The nearly 180-minute storm, which cut a swath of rain across Winnipeg from the southwest to the northeast, dropped 102 millimetres on the southwestern Whyte Ridge neighbourhood and also walloped Linden Woods, Tuxedo, River Heights, downtown and parts of the North End.
Rainfall amounts in southwestern Winnipeg ranged from 50 mm to 82 mm but other areas of the city were barely drenched, Environment Canada readings showed. The official rainfall reading for Thursday's storm at James Richardson International Airport was only 20.6 mm.
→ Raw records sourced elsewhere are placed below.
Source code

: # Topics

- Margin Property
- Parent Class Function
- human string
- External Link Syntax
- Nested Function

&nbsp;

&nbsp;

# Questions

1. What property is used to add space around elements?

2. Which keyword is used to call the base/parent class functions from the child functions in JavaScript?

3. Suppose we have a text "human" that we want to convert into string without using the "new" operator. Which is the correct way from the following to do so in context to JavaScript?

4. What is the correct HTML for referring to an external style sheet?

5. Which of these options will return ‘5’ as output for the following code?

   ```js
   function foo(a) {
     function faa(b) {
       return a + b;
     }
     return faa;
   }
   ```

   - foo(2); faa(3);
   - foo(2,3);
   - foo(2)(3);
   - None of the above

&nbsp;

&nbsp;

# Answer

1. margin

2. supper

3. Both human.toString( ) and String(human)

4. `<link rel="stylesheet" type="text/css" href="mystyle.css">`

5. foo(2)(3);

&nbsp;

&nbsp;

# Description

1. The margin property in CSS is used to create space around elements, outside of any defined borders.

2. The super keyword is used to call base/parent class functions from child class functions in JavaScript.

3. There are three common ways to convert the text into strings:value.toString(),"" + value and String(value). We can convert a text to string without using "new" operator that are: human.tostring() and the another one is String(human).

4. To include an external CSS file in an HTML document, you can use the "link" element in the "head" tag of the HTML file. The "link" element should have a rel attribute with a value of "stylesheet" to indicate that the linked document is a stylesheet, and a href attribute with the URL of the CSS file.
Western reaches of Transcona, meanwhile, received 10 to 20 mm and the eastern edge of the city received three to five mm.
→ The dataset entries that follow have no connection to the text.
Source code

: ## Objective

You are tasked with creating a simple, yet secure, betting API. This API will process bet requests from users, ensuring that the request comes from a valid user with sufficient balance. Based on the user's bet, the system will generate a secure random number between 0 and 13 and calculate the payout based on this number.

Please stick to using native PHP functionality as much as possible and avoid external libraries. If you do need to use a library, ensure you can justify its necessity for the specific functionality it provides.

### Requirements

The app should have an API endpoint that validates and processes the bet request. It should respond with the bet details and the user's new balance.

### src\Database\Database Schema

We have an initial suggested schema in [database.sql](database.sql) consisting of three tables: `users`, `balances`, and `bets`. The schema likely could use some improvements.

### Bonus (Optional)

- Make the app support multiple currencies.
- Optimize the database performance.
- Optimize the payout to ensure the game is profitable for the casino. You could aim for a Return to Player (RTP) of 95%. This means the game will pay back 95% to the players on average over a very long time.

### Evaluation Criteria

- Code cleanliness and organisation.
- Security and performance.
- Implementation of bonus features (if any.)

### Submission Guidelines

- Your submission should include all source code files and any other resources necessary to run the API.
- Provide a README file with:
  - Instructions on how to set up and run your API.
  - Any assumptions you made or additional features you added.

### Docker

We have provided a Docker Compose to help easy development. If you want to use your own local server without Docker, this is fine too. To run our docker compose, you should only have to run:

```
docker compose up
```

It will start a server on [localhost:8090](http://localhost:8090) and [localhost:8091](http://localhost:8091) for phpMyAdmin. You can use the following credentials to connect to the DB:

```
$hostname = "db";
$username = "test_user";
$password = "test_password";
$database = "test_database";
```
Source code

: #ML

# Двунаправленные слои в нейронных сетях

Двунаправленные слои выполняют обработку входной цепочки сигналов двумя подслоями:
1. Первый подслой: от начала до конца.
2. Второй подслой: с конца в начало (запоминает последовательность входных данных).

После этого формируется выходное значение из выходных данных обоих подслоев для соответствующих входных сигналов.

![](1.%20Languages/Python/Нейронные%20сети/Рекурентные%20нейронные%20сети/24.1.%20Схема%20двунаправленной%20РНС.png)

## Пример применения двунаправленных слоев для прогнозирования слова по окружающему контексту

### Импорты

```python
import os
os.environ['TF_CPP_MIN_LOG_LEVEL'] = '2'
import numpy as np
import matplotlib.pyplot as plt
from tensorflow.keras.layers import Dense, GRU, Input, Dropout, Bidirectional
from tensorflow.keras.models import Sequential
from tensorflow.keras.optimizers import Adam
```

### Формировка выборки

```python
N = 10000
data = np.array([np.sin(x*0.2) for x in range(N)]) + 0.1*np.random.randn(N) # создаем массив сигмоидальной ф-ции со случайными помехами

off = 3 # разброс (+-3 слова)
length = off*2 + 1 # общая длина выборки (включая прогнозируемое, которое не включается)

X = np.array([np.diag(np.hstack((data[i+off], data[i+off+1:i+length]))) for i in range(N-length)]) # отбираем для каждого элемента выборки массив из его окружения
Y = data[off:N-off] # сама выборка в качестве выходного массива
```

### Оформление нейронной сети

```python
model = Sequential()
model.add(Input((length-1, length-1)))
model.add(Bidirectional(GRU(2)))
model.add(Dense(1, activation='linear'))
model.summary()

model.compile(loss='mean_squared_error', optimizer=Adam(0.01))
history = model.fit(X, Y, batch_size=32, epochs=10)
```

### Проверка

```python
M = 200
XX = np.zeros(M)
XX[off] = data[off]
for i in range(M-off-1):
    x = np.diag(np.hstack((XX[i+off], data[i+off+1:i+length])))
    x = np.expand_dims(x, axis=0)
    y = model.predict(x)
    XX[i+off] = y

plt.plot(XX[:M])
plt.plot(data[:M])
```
"That's typical of thunderstorms and part of the problem in reporting rainfall amounts," Environment Canada meteorologist Natalie Hasell said Friday.
"If we don't look at different areas of the city, we won't get an accurate reading of what fell."
The deluge flooded residential streets and inspired some residents to launch canoes onto the newly formed waterways.
Commuter routes came to a standstill near underpasses filled with water and intersections delayed by traffic-light malfunctions. As of Friday, 10 traffic signals were still out because of a power failure, while another 23 were flashing because of moisture. Another flashed because of a downed signal pole, said Winnipeg emergency preparedness director Randy Hull.
The city also fielded reports of 100 plugged catch basins, 66 properties with clear water in the basement, 62 with raw sewage from combined-sewer backups and 25 dislodged manhole covers, said Hull, adding water levels are high in four retention ponds.
Hull said the impact on the city's drainage system would have been worse if the Red and Assiniboine rivers were as high as they were earlier in the summer. There were temporary rises in the river levels in the city -- the Red River rose approximately 0.6 feet and the Assiniboine River rose approximately 1.5 feet. The Red River stood at 7.5 feet James on Friday. That's one foot below the Assiniboine River walkway level and one foot above normal summer levels.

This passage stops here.